» Data to process:

------------------------------------------------------------

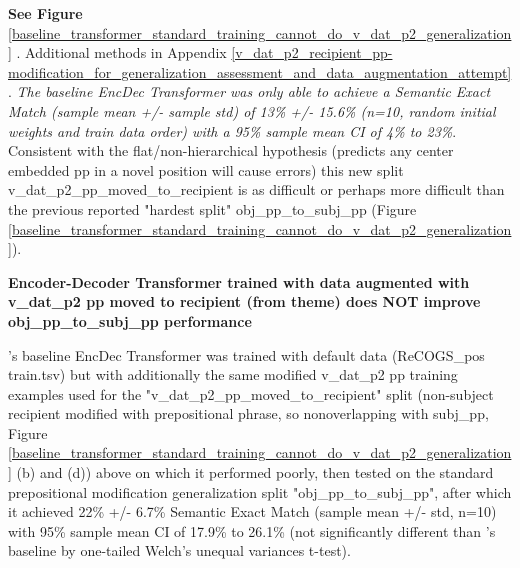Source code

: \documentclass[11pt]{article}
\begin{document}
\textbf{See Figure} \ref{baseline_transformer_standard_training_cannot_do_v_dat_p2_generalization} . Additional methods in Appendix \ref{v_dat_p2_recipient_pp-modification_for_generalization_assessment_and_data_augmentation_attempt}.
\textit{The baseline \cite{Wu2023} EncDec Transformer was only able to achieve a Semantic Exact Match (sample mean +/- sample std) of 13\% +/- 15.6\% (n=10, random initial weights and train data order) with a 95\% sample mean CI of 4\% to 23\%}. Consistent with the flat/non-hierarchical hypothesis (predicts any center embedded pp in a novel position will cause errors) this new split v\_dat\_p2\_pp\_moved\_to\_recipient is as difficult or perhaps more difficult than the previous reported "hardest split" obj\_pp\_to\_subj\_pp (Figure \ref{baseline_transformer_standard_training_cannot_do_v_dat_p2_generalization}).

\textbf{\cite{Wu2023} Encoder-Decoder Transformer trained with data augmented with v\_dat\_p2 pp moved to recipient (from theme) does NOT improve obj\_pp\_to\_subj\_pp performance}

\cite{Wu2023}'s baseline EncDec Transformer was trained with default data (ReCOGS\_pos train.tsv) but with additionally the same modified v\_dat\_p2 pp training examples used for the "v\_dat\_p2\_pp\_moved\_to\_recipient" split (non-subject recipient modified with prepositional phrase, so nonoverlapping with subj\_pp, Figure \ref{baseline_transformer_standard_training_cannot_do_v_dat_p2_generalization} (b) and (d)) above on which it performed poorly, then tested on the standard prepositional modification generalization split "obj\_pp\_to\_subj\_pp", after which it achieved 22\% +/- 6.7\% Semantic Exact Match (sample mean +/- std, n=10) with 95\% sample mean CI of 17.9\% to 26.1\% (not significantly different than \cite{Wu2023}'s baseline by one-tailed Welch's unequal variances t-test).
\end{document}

------------------------------------------------------------

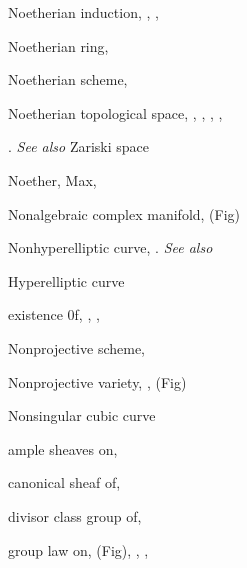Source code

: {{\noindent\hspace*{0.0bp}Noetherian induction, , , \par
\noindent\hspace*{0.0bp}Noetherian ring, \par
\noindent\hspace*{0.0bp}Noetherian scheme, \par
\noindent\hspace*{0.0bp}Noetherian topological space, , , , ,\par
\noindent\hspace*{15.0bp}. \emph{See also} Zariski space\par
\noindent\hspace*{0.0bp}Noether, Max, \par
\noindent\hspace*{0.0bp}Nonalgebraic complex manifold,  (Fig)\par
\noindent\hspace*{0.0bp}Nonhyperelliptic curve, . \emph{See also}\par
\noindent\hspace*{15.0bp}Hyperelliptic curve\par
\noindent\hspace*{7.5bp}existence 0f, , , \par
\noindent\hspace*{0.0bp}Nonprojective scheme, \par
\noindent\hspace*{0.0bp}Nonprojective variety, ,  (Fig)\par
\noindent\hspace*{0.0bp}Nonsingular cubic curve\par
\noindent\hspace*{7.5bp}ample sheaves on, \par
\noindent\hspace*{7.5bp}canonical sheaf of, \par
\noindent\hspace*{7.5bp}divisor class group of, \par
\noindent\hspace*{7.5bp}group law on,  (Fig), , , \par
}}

------------------------------------------------------------

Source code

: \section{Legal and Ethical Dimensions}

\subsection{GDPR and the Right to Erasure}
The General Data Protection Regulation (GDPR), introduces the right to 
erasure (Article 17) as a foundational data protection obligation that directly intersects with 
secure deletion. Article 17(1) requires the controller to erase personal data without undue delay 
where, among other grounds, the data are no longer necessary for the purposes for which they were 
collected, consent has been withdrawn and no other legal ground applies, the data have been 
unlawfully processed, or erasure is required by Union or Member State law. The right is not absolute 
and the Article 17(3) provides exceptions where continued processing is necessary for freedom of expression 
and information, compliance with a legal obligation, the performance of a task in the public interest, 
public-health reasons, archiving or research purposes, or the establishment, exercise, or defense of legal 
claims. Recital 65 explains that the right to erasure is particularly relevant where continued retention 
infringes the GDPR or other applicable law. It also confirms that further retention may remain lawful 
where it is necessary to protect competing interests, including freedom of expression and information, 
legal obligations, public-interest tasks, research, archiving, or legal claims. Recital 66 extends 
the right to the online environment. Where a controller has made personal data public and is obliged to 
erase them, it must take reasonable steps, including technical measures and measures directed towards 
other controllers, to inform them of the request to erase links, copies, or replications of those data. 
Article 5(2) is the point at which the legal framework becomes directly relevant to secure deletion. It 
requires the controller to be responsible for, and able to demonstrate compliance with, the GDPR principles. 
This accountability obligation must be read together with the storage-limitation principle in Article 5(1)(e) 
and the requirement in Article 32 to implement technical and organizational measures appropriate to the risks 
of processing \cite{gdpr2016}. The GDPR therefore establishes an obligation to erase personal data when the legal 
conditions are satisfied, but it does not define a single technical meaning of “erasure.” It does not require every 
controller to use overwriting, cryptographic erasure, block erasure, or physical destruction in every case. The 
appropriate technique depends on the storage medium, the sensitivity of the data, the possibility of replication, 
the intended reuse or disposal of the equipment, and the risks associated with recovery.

------------------------------------------------------------

» What to do: Across the entries, how many lines contain the word "directly"? State that number and nothing else.

» The completed task: 2